**Your instructions**
Reproduce word for word the lines between those holding "- Update to" and "- Config.unobserve is", inclusive, and nothing else from the data below.

-- The data follows --

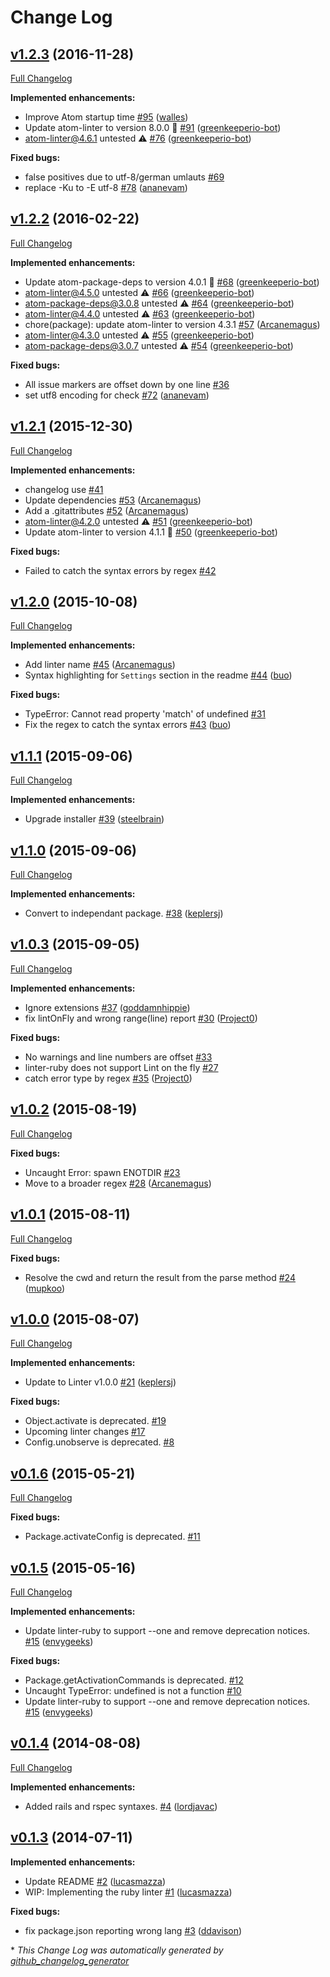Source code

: # Change Log

## [v1.2.3](https://github.com/AtomLinter/linter-ruby/tree/v1.2.3) (2016-11-28)
[Full Changelog](https://github.com/AtomLinter/linter-ruby/compare/v1.2.2...v1.2.3)

**Implemented enhancements:**

- Improve Atom startup time [\#95](https://github.com/AtomLinter/linter-ruby/pull/95) ([walles](https://github.com/walles))
- Update atom-linter to version 8.0.0 🚀 [\#91](https://github.com/AtomLinter/linter-ruby/pull/91) ([greenkeeperio-bot](https://github.com/greenkeeperio-bot))
- atom-linter@4.6.1 untested ⚠️ [\#76](https://github.com/AtomLinter/linter-ruby/pull/76) ([greenkeeperio-bot](https://github.com/greenkeeperio-bot))

**Fixed bugs:**

- false positives due to utf-8/german umlauts [\#69](https://github.com/AtomLinter/linter-ruby/issues/69)
- replace -Ku to -E utf-8 [\#78](https://github.com/AtomLinter/linter-ruby/pull/78) ([ananevam](https://github.com/ananevam))

## [v1.2.2](https://github.com/AtomLinter/linter-ruby/tree/v1.2.2) (2016-02-22)
[Full Changelog](https://github.com/AtomLinter/linter-ruby/compare/v1.2.1...v1.2.2)

**Implemented enhancements:**

- Update atom-package-deps to version 4.0.1 🚀 [\#68](https://github.com/AtomLinter/linter-ruby/pull/68) ([greenkeeperio-bot](https://github.com/greenkeeperio-bot))
- atom-linter@4.5.0 untested ⚠️ [\#66](https://github.com/AtomLinter/linter-ruby/pull/66) ([greenkeeperio-bot](https://github.com/greenkeeperio-bot))
- atom-package-deps@3.0.8 untested ⚠️ [\#64](https://github.com/AtomLinter/linter-ruby/pull/64) ([greenkeeperio-bot](https://github.com/greenkeeperio-bot))
- atom-linter@4.4.0 untested ⚠️ [\#63](https://github.com/AtomLinter/linter-ruby/pull/63) ([greenkeeperio-bot](https://github.com/greenkeeperio-bot))
- chore\(package\): update atom-linter to version 4.3.1 [\#57](https://github.com/AtomLinter/linter-ruby/pull/57) ([Arcanemagus](https://github.com/Arcanemagus))
- atom-linter@4.3.0 untested ⚠️ [\#55](https://github.com/AtomLinter/linter-ruby/pull/55) ([greenkeeperio-bot](https://github.com/greenkeeperio-bot))
- atom-package-deps@3.0.7 untested ⚠️ [\#54](https://github.com/AtomLinter/linter-ruby/pull/54) ([greenkeeperio-bot](https://github.com/greenkeeperio-bot))

**Fixed bugs:**

- All issue markers are offset down by one line [\#36](https://github.com/AtomLinter/linter-ruby/issues/36)
- set utf8 encoding for check [\#72](https://github.com/AtomLinter/linter-ruby/pull/72) ([ananevam](https://github.com/ananevam))

## [v1.2.1](https://github.com/AtomLinter/linter-ruby/tree/v1.2.1) (2015-12-30)
[Full Changelog](https://github.com/AtomLinter/linter-ruby/compare/v1.2.0...v1.2.1)

**Implemented enhancements:**

- changelog use [\#41](https://github.com/AtomLinter/linter-ruby/issues/41)
- Update dependencies [\#53](https://github.com/AtomLinter/linter-ruby/pull/53) ([Arcanemagus](https://github.com/Arcanemagus))
- Add a .gitattributes [\#52](https://github.com/AtomLinter/linter-ruby/pull/52) ([Arcanemagus](https://github.com/Arcanemagus))
- atom-linter@4.2.0 untested ⚠️ [\#51](https://github.com/AtomLinter/linter-ruby/pull/51) ([greenkeeperio-bot](https://github.com/greenkeeperio-bot))
- Update atom-linter to version 4.1.1 🚀 [\#50](https://github.com/AtomLinter/linter-ruby/pull/50) ([greenkeeperio-bot](https://github.com/greenkeeperio-bot))

**Fixed bugs:**

- Failed to catch the syntax errors by regex [\#42](https://github.com/AtomLinter/linter-ruby/issues/42)

## [v1.2.0](https://github.com/AtomLinter/linter-ruby/tree/v1.2.0) (2015-10-08)
[Full Changelog](https://github.com/AtomLinter/linter-ruby/compare/v1.1.1...v1.2.0)

**Implemented enhancements:**

- Add linter name [\#45](https://github.com/AtomLinter/linter-ruby/pull/45) ([Arcanemagus](https://github.com/Arcanemagus))
- Syntax highlighting for `Settings` section in the readme [\#44](https://github.com/AtomLinter/linter-ruby/pull/44) ([buo](https://github.com/buo))

**Fixed bugs:**

- TypeError: Cannot read property 'match' of undefined [\#31](https://github.com/AtomLinter/linter-ruby/issues/31)
- Fix the regex to catch the syntax errors [\#43](https://github.com/AtomLinter/linter-ruby/pull/43) ([buo](https://github.com/buo))

## [v1.1.1](https://github.com/AtomLinter/linter-ruby/tree/v1.1.1) (2015-09-06)
[Full Changelog](https://github.com/AtomLinter/linter-ruby/compare/v1.1.0...v1.1.1)

**Implemented enhancements:**

- Upgrade installer [\#39](https://github.com/AtomLinter/linter-ruby/pull/39) ([steelbrain](https://github.com/steelbrain))

## [v1.1.0](https://github.com/AtomLinter/linter-ruby/tree/v1.1.0) (2015-09-06)
[Full Changelog](https://github.com/AtomLinter/linter-ruby/compare/v1.0.3...v1.1.0)

**Implemented enhancements:**

- Convert to independant package. [\#38](https://github.com/AtomLinter/linter-ruby/pull/38) ([keplersj](https://github.com/keplersj))

## [v1.0.3](https://github.com/AtomLinter/linter-ruby/tree/v1.0.3) (2015-09-05)
[Full Changelog](https://github.com/AtomLinter/linter-ruby/compare/v1.0.2...v1.0.3)

**Implemented enhancements:**

- Ignore extensions [\#37](https://github.com/AtomLinter/linter-ruby/pull/37) ([goddamnhippie](https://github.com/goddamnhippie))
- fix lintOnFly and wrong range\(line\) report [\#30](https://github.com/AtomLinter/linter-ruby/pull/30) ([Project0](https://github.com/Project0))

**Fixed bugs:**

- No warnings and line numbers are offset [\#33](https://github.com/AtomLinter/linter-ruby/issues/33)
- linter-ruby does not support Lint on the fly [\#27](https://github.com/AtomLinter/linter-ruby/issues/27)
- catch error type by regex [\#35](https://github.com/AtomLinter/linter-ruby/pull/35) ([Project0](https://github.com/Project0))

## [v1.0.2](https://github.com/AtomLinter/linter-ruby/tree/v1.0.2) (2015-08-19)
[Full Changelog](https://github.com/AtomLinter/linter-ruby/compare/v1.0.1...v1.0.2)

**Fixed bugs:**

- Uncaught Error: spawn ENOTDIR [\#23](https://github.com/AtomLinter/linter-ruby/issues/23)
- Move to a broader regex [\#28](https://github.com/AtomLinter/linter-ruby/pull/28) ([Arcanemagus](https://github.com/Arcanemagus))

## [v1.0.1](https://github.com/AtomLinter/linter-ruby/tree/v1.0.1) (2015-08-11)
[Full Changelog](https://github.com/AtomLinter/linter-ruby/compare/v1.0.0...v1.0.1)

**Fixed bugs:**

- Resolve the cwd and return the result from the parse method [\#24](https://github.com/AtomLinter/linter-ruby/pull/24) ([mupkoo](https://github.com/mupkoo))

## [v1.0.0](https://github.com/AtomLinter/linter-ruby/tree/v1.0.0) (2015-08-07)
[Full Changelog](https://github.com/AtomLinter/linter-ruby/compare/v0.1.6...v1.0.0)

**Implemented enhancements:**

- Update to Linter v1.0.0 [\#21](https://github.com/AtomLinter/linter-ruby/pull/21) ([keplersj](https://github.com/keplersj))

**Fixed bugs:**

- Object.activate is deprecated. [\#19](https://github.com/AtomLinter/linter-ruby/issues/19)
- Upcoming linter changes [\#17](https://github.com/AtomLinter/linter-ruby/issues/17)
- Config.unobserve is deprecated. [\#8](https://github.com/AtomLinter/linter-ruby/issues/8)

## [v0.1.6](https://github.com/AtomLinter/linter-ruby/tree/v0.1.6) (2015-05-21)
[Full Changelog](https://github.com/AtomLinter/linter-ruby/compare/v0.1.5...v0.1.6)

**Fixed bugs:**

- Package.activateConfig is deprecated. [\#11](https://github.com/AtomLinter/linter-ruby/issues/11)

## [v0.1.5](https://github.com/AtomLinter/linter-ruby/tree/v0.1.5) (2015-05-16)
[Full Changelog](https://github.com/AtomLinter/linter-ruby/compare/v0.1.4...v0.1.5)

**Implemented enhancements:**

- Update linter-ruby to support --one and remove deprecation notices. [\#15](https://github.com/AtomLinter/linter-ruby/pull/15) ([envygeeks](https://github.com/envygeeks))

**Fixed bugs:**

- Package.getActivationCommands is deprecated. [\#12](https://github.com/AtomLinter/linter-ruby/issues/12)
- Uncaught TypeError: undefined is not a function [\#10](https://github.com/AtomLinter/linter-ruby/issues/10)
- Update linter-ruby to support --one and remove deprecation notices. [\#15](https://github.com/AtomLinter/linter-ruby/pull/15) ([envygeeks](https://github.com/envygeeks))

## [v0.1.4](https://github.com/AtomLinter/linter-ruby/tree/v0.1.4) (2014-08-08)
[Full Changelog](https://github.com/AtomLinter/linter-ruby/compare/v0.1.3...v0.1.4)

**Implemented enhancements:**

- Added rails and rspec syntaxes. [\#4](https://github.com/AtomLinter/linter-ruby/pull/4) ([lordjavac](https://github.com/lordjavac))

## [v0.1.3](https://github.com/AtomLinter/linter-ruby/tree/v0.1.3) (2014-07-11)
**Implemented enhancements:**

- Update README [\#2](https://github.com/AtomLinter/linter-ruby/pull/2) ([lucasmazza](https://github.com/lucasmazza))
- WIP: Implementing the ruby linter [\#1](https://github.com/AtomLinter/linter-ruby/pull/1) ([lucasmazza](https://github.com/lucasmazza))

**Fixed bugs:**

- fix package.json reporting wrong lang [\#3](https://github.com/AtomLinter/linter-ruby/pull/3) ([ddavison](https://github.com/ddavison))



\* *This Change Log was automatically generated by [github_changelog_generator](https://github.com/skywinder/Github-Changelog-Generator)*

-- The data concluded --

**Reply to the task**
- Update to Linter v1.0.0 [\#21](https://github.com/AtomLinter/linter-ruby/pull/21) ([keplersj](https://github.com/keplersj))

**Fixed bugs:**

- Object.activate is deprecated. [\#19](https://github.com/AtomLinter/linter-ruby/issues/19)
- Upcoming linter changes [\#17](https://github.com/AtomLinter/linter-ruby/issues/17)
- Config.unobserve is deprecated. [\#8](https://github.com/AtomLinter/linter-ruby/issues/8)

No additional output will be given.